Line by line, copy the records below exactly and leave the pictures out.

(Stored data entries)
------------------------------
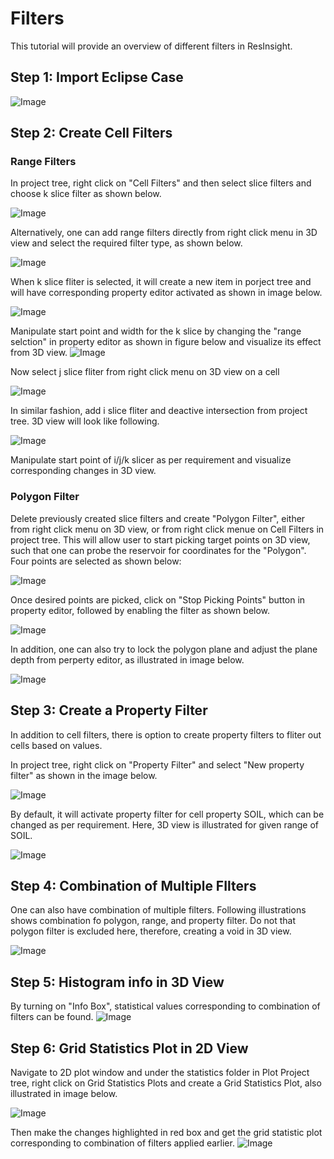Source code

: 
# Filters

This tutorial will provide an overview of different filters in ResInsight.

## Step 1: Import Eclipse Case

![Image](Resources/Pictures/import_eclipse.png) 






## Step 2: Create Cell Filters



### Range Filters


In project tree, right click on "Cell Filters" and then select slice filters and choose k slice filter as shown below.


![Image](Resources/Pictures/cellfilters_right_click.png) 

Alternatively, one can add range filters directly from right click menu in 3D view and select the required filter type, as shown below.

![Image](Resources/Pictures/3Dview_right_click.png) 


When k slice fliter is selected, it will create a new item in porject tree and will have corresponding property editor activated as shown in image below.

![Image](Resources/Pictures/kslice_propertyeditor.png) 


Manipulate start point and width for the k slice by changing the "range selction"  in property editor as shown in figure below and visualize its effect from 3D view.
![Image](Resources/Pictures/change_start_point.png) 


Now select j slice fliter from right click menu on 3D view on a cell

![Image](Resources/Pictures/select_jslice_3D.png) 

In similar fashion, add i slice fliter and deactive intersection from project tree. 3D view will look like following.


![Image](Resources/Pictures/3Dview_ijk.png) 

Manipulate start point of i/j/k slicer as per requirement and visualize corresponding changes in 3D view.




### Polygon Filter

Delete previously created slice filters and create "Polygon Filter", either from right click menu on 3D view, or from right click menue on Cell Filters in project tree. This will allow user to start picking target points on 3D view, such that one can probe the reservoir for coordinates for the "Polygon". Four points are selected as shown below:



![Image](Resources/Pictures/polygone_start_picking.png) 


Once desired points are picked, click on "Stop Picking Points" button in property editor, followed by enabling the filter as shown below. 



![Image](Resources/Pictures/polygon_filter.png) 






In addition, one can also try to lock the polygon plane and adjust the plane depth from perperty editor, as illustrated in image below.



![Image](Resources/Pictures/lock_polygon.png) 




## Step 3: Create a Property Filter


In addition to cell filters, there is option to create property filters to fliter out cells based on values.


In project tree, right click on "Property Filter" and select "New property filter" as shown in the image below.

![Image](Resources/Pictures/propertyfilter_right_click.png) 



By default, it will activate property filter for cell property SOIL, which can be changed as per requirement. Here, 3D view is illustrated for given range of SOIL.


![Image](Resources/Pictures/propertyfilter_3Dview.png) 



## Step 4: Combination of Multiple FIlters

One can also have combination of multiple filters. Following illustrations shows combination fo polygon, range, and property filter. Do not that polygon filter is excluded here, therefore, creating a void in 3D view.


![Image](Resources/Pictures/combination_filters.png) 





## Step 5: Histogram info in 3D View
By turning on "Info Box", statistical values corresponding to combination of filters can be found. 
![Image](Resources/Pictures/histogram_view.png) 



## Step 6: Grid Statistics Plot in 2D View
Navigate to 2D plot window and under the statistics folder in Plot Project tree, right click on Grid Statistics Plots and create a Grid Statistics Plot, also illustrated in image below.


![Image](Resources/Pictures/create_gridstatisticsplot.png) 



Then make the changes highlighted in red box and get the grid statistic plot corresponding to combination of filters applied earlier.
![Image](Resources/Pictures/grid_statistics.png)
------------------------------
TASK RESULT:
Source code

: 
# Filters

This tutorial will provide an overview of different filters in ResInsight.

## Step 1: Import Eclipse Case

![Image](Resources/Pictures/import_eclipse.png) 






## Step 2: Create Cell Filters



### Range Filters


In project tree, right click on "Cell Filters" and then select slice filters and choose k slice filter as shown below.


![Image](Resources/Pictures/cellfilters_right_click.png) 

Alternatively, one can add range filters directly from right click menu in 3D view and select the required filter type, as shown below.

![Image](Resources/Pictures/3Dview_right_click.png) 


When k slice fliter is selected, it will create a new item in porject tree and will have corresponding property editor activated as shown in image below.

![Image](Resources/Pictures/kslice_propertyeditor.png) 


Manipulate start point and width for the k slice by changing the "range selction"  in property editor as shown in figure below and visualize its effect from 3D view.
![Image](Resources/Pictures/change_start_point.png) 


Now select j slice fliter from right click menu on 3D view on a cell

![Image](Resources/Pictures/select_jslice_3D.png) 

In similar fashion, add i slice fliter and deactive intersection from project tree. 3D view will look like following.


![Image](Resources/Pictures/3Dview_ijk.png) 

Manipulate start point of i/j/k slicer as per requirement and visualize corresponding changes in 3D view.




### Polygon Filter

Delete previously created slice filters and create "Polygon Filter", either from right click menu on 3D view, or from right click menue on Cell Filters in project tree. This will allow user to start picking target points on 3D view, such that one can probe the reservoir for coordinates for the "Polygon". Four points are selected as shown below:



![Image](Resources/Pictures/polygone_start_picking.png) 


Once desired points are picked, click on "Stop Picking Points" button in property editor, followed by enabling the filter as shown below. 



![Image](Resources/Pictures/polygon_filter.png) 






In addition, one can also try to lock the polygon plane and adjust the plane depth from perperty editor, as illustrated in image below.



![Image](Resources/Pictures/lock_polygon.png) 




## Step 3: Create a Property Filter


In addition to cell filters, there is option to create property filters to fliter out cells based on values.


In project tree, right click on "Property Filter" and select "New property filter" as shown in the image below.

![Image](Resources/Pictures/propertyfilter_right_click.png) 



By default, it will activate property filter for cell property SOIL, which can be changed as per requirement. Here, 3D view is illustrated for given range of SOIL.


![Image](Resources/Pictures/propertyfilter_3Dview.png) 



## Step 4: Combination of Multiple FIlters

One can also have combination of multiple filters. Following illustrations shows combination fo polygon, range, and property filter. Do not that polygon filter is excluded here, therefore, creating a void in 3D view.


![Image](Resources/Pictures/combination_filters.png) 





## Step 5: Histogram info in 3D View
By turning on "Info Box", statistical values corresponding to combination of filters can be found. 
![Image](Resources/Pictures/histogram_view.png) 



## Step 6: Grid Statistics Plot in 2D View
Navigate to 2D plot window and under the statistics folder in Plot Project tree, right click on Grid Statistics Plots and create a Grid Statistics Plot, also illustrated in image below.


![Image](Resources/Pictures/create_gridstatisticsplot.png) 



Then make the changes highlighted in red box and get the grid statistic plot corresponding to combination of filters applied earlier.
![Image](Resources/Pictures/grid_statistics.png)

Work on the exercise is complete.